=== DATA ===
+++++

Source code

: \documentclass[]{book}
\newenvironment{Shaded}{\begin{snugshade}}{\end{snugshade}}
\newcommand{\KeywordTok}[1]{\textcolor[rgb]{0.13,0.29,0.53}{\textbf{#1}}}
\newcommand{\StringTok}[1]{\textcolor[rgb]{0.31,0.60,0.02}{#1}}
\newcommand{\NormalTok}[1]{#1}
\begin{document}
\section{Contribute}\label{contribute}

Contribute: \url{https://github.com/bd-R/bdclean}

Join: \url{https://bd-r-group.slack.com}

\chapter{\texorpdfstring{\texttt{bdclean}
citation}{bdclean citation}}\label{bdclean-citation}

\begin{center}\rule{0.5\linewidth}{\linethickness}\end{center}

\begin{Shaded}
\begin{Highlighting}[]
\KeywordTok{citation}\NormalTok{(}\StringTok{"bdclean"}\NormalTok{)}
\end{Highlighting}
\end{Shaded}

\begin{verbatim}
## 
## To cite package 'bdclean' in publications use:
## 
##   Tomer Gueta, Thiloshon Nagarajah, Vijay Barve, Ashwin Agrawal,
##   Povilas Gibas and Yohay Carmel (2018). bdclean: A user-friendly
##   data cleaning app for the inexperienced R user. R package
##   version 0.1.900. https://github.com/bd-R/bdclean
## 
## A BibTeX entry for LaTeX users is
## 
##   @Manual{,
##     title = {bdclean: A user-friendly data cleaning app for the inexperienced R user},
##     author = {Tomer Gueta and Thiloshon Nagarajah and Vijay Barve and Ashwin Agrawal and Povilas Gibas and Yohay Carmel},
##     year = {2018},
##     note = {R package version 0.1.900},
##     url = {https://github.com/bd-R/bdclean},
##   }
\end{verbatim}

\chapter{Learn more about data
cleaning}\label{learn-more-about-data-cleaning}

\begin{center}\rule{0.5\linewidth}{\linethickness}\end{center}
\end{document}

+++++

Each line in the listing above that contains "Yohay" should be copied.

##   Povilas Gibas and Yohay Carmel (2018). bdclean: A user-friendly
##     author = {Tomer Gueta and Thiloshon Nagarajah and Vijay Barve and Ashwin Agrawal and Povilas Gibas and Yohay Carmel},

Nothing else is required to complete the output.